Have you ever thought about how Jesus used his influence? It is true that Jesus taught to the masses. This was a vital and necessary part of his ministry. But the true life change and multiplication of disciples is seen in the influence Jesus had on the few individuals he shared life with. It started with Mary and Joseph, his brothers, the twelve, and friends and family of the twelve. Relationship is where influence began and ended for Jesus. Transforming relationships like these would be impossible in a crowd.
I believe if you want power and influence you should multiply like Jesus did. In his book, Mentor Like Jesus, Regi Campbell talks about the legacy he will leave by mentoring small groups of eight to ten men at a time. Regi states that if he mentored 64 men in his life time and each of those men did the same over five generations, then one-million people would be following Christ!1 I would call that rock star status, wouldn’t you!

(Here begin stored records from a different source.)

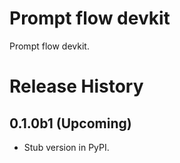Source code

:# Prompt flow devkit

Prompt flow devkit.

# Release History

## 0.1.0b1 (Upcoming)

- Stub version in PyPI.
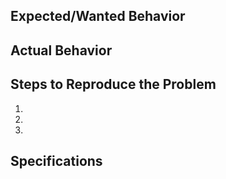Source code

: ## Expected/Wanted Behavior


## Actual Behavior


## Steps to Reproduce the Problem

  1.
  2.
  3.

## Specifications


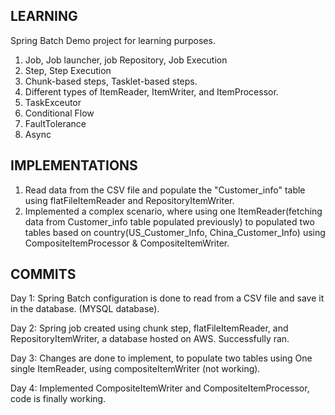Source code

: LEARNING
---------------------
Spring Batch Demo project for learning purposes.
1. Job, Job launcher, job Repository, Job Execution
2. Step, Step Execution
3. Chunk-based steps, Tasklet-based steps.
4. Different types of ItemReader, ItemWriter, and ItemProcessor.
5. TaskExceutor
6. Conditional Flow
7. FaultTolerance
8. Async

IMPLEMENTATIONS
-----------------------
1. Read data from the CSV file and populate the "Customer_info" table using flatFileItemReader and RepositoryItemWriter.
2. Implemented a complex scenario, where using one ItemReader(fetching data from Customer_info table populated previously) to populated two tables based on country(US_Customer_Info, China_Customer_Info)
using CompositeItemProcessor & CompositeItemWriter.

COMMITS
----------------------
Day 1: Spring Batch configuration is done to read from a CSV file and save it in the database. (MYSQL database).

Day 2: Spring job created using chunk step, flatFileItemReader, and RepositoryItemWriter, a database hosted on AWS. 
       Successfully ran.
       
Day 3: Changes are done to implement, to populate two tables using One single ItemReader, using compositeItemWriter (not working).

Day 4: Implemented CompositeItemWriter and CompositeItemProcessor, code is finally working.
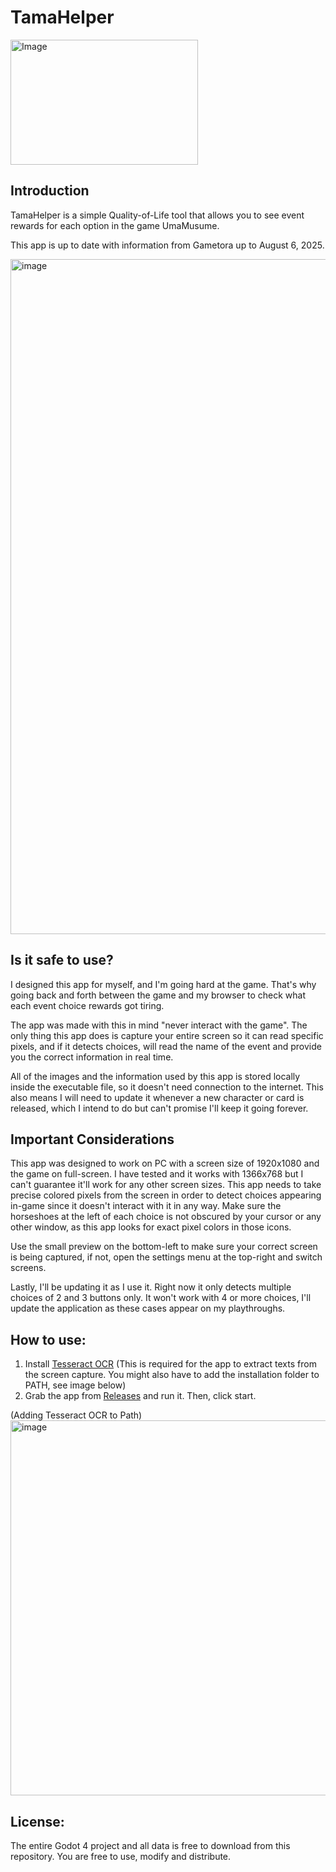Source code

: # TamaHelper
<img width="300" height="200" alt="Image" src="https://github.com/user-attachments/assets/06d1e8e8-2d2d-4f45-8d71-292f69e7b345" />


## Introduction
TamaHelper is a simple Quality-of-Life tool that allows you to see event rewards for each option in the game UmaMusume.

This app is up to date with information from Gametora up to August 6, 2025.

<img width="1920" height="1080" alt="image" src="https://github.com/user-attachments/assets/76529af7-201a-49e0-a8cd-492e03e09e48" />

## Is it safe to use?
I designed this app for myself, and I'm going hard at the game. That's why going back and forth between the game and my browser to check what each event choice rewards got tiring.

The app was made with this in mind "never interact with the game". The only thing this app does is capture your entire screen so it can read specific pixels, and if it detects choices, will read the name of the event and provide you the correct information in real time.

All of the images and the information used by this app is stored locally inside the executable file, so it doesn't need connection to the internet. This also means I will need to update it whenever a new character or card is released, which I intend to do but can't promise I'll keep it going forever.

## Important Considerations
This app was designed to work on PC with a screen size of 1920x1080 and the game on full-screen. I have tested and it works with 1366x768 but I can't guarantee it'll work for any other screen sizes. This app needs to take precise colored pixels from the screen in order to detect choices appearing in-game since it doesn't interact with it in any way. Make sure the horseshoes at the left of each choice is not obscured by your cursor or any other window, as this app looks for exact pixel colors in those icons.

Use the small preview on the bottom-left to make sure your correct screen is being captured, if not, open the settings menu at the top-right and switch screens.

Lastly, I'll be updating it as I use it. Right now it only detects multiple choices of 2 and 3 buttons only. It won't work with 4 or more choices, I'll update the application as these cases appear on my playthroughs.

## How to use:
1) Install [Tesseract OCR](https://github.com/tesseract-ocr/tesseract?tab=readme-ov-file#installing-tesseract) (This is required for the app to extract texts from the screen capture. You might also have to add the installation folder to PATH, see image below)
2) Grab the app from [Releases](https://github.com/Wartificer/TamaHelper/releases) and run it. Then, click start.

(Adding Tesseract OCR to Path)
<img width="1576" height="600" alt="image" src="https://github.com/user-attachments/assets/17a2958c-f978-4d69-8916-24a7123ff6a8" />


## License:
The entire Godot 4 project and all data is free to download from this repository. You are free to use, modify and distribute.
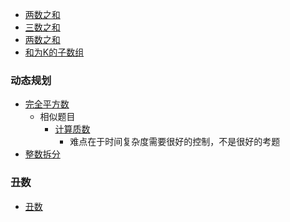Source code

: - [两数之和](leetcode0001.md)
- [三数之和](leetcode0015.md)
- [两数之和](leetcode0167.md)
- [和为K的子数组](leetcode0560.md)

### 动态规划

- [完全平方数](leetcode0279.md)
  - 相似题目
    - [计算质数](leetcode0204.md)
      - 难点在于时间复杂度需要很好的控制，不是很好的考题
- [整数拆分](leetcode0343.md)

### 丑数

- [丑数](leetcode0263.md)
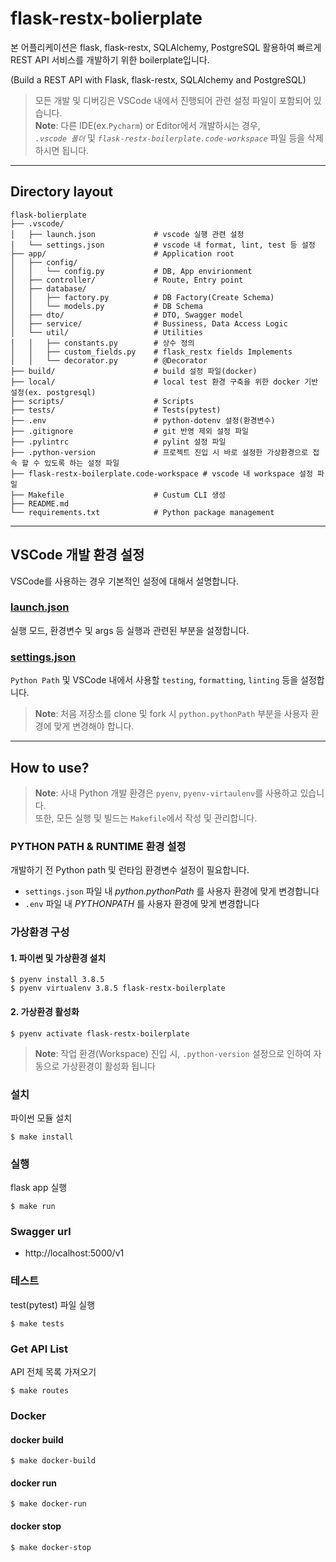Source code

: # flask-restx-bolierplate
본 어플리케이션은 flask, flask-restx, SQLAlchemy, PostgreSQL 활용하여
빠르게 REST API 서비스를 개발하기 위한 boilerplate입니다.

(Build a REST API with Flask, flask-restx, SQLAlchemy and PostgreSQL)
>모든 개발 및 디버깅은 VSCode 내에서 진행되어 관련 설정 파일이 포함되어 있습니다.  
>__Note__: 다른 IDE(ex.`Pycharm`) or Editor에서 개발하시는 경우,  
>_`.vscode 폴더`_ 및 _`flask-restx-boilerplate.code-workspace`_ 파일 등을 삭제하시면 됩니다.

----------------------------
## Directory layout

    flask-bolierplate
    ├── .vscode/
    │   ├── launch.json             # vscode 실행 관련 설정
    │   └── settings.json           # vscode 내 format, lint, test 등 설정
    ├── app/                        # Application root
    │   ├── config/                 
    │   │   └── config.py           # DB, App envirionment
    │   ├── controller/             # Route, Entry point
    │   ├── database/               
    │   │   ├── factory.py          # DB Factory(Create Schema)
    │   │   └── models.py           # DB Schema
    │   ├── dto/                    # DTO, Swagger model
    │   ├── service/                # Bussiness, Data Access Logic
    │   └── util/                   # Utilities
    │   │   ├── constants.py        # 상수 정의
    │   │   ├── custom_fields.py    # flask_restx fields Implements
    │   │   └── decorator.py        # @Decorator
    ├── build/                      # build 설정 파일(docker)
    ├── local/                      # local test 환경 구축을 위한 docker 기반 설정(ex. postgresql)
    ├── scripts/                    # Scripts
    ├── tests/                      # Tests(pytest)
    ├── .env                        # python-dotenv 설정(환경변수)
    ├── .gitignore                  # git 반영 제외 설정 파일
    ├── .pylintrc                   # pylint 설정 파일
    ├── .python-version             # 프로젝트 진입 시 바로 설정한 가상환경으로 접속 할 수 있도록 하는 설정 파일
    ├── flask-restx-boilerplate.code-workspace # vscode 내 workspace 설정 파일
    ├── Makefile                    # Custum CLI 생성
    ├── README.md
    └── requirements.txt            # Python package management

---
## VSCode 개발 환경 설정
VSCode를 사용하는 경우 기본적인 설정에 대해서 설명합니다.
### [launch.json](https://code.visualstudio.com/docs/editor/debugging#_launch-configurations "launch.json 설정 관련 Document")
실행 모드, 환경변수 및 args 등 실행과 관련된 부분을 설정합니다.


### [settings.json](https://code.visualstudio.com/docs/getstarted/settings "settings.json 설정 관련 Document")

`Python Path` 및 VSCode 내에서 사용할 `testing`, `formatting`, `linting` 등을 설정합니다.    
>__Note__: 처음 저장소를 clone 및 fork 시 `python.pythonPath` 부분을 사용자 환경에 맞게 변경해야 합니다.

---
## How to use?
>__Note__: 사내 Python 개발 환경은 `pyenv`, `pyenv-virtaulenv`를 사용하고 있습니다.  
>또한, 모든 실행 및 빌드는 `Makefile`에서 작성 및 관리합니다.
### PYTHON PATH & RUNTIME 환경 설정
개발하기 전 Python path 및 런타임 환경변수 설정이 필요합니다.
* `settings.json` 파일 내 _python.pythonPath_ 를 사용자 환경에 맞게 변경합니다
* `.env` 파일 내 _PYTHONPATH_ 를 사용자 환경에 맞게 변경합니다
### 가상환경 구성
#### 1. 파이썬 및 가상환경 설치
    $ pyenv install 3.8.5
    $ pyenv virtualenv 3.8.5 flask-restx-boilerplate

#### 2. 가상환경 활성화
    $ pyenv activate flask-restx-boilerplate
> __Note__: 작업 환경(Workspace) 진입 시, `.python-version` 설정으로 인하여 자동으로 가상환경이 활성화 됩니다

### 설치
파이썬 모듈 설치

    $ make install

### 실행
flask app 실행

    $ make run

### Swagger url
* http://localhost:5000/v1

### 테스트
test(pytest) 파일 실행

    $ make tests

### Get API List
API 전체 목록 가져오기

    $ make routes

### Docker
#### docker build

    $ make docker-build

#### docker run

    $ make docker-run

#### docker stop

    $ make docker-stop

I will always be a person who tells you to be who God created you to be. But if God did not create you to be a CEO, a president, a pastor of a mega church or a rock star like Tim McGraw, maybe you can try what Mother Teresa suggests and “Be faithful in small things because it is in them that your strength lies.” I believe, it is here, in the depth of personal relationships, where you will find multiplication begins and ends.
1 Campbell, Regi. (2009). Mentor Like Jesus. B & H Publishing Group. Nashville, TN.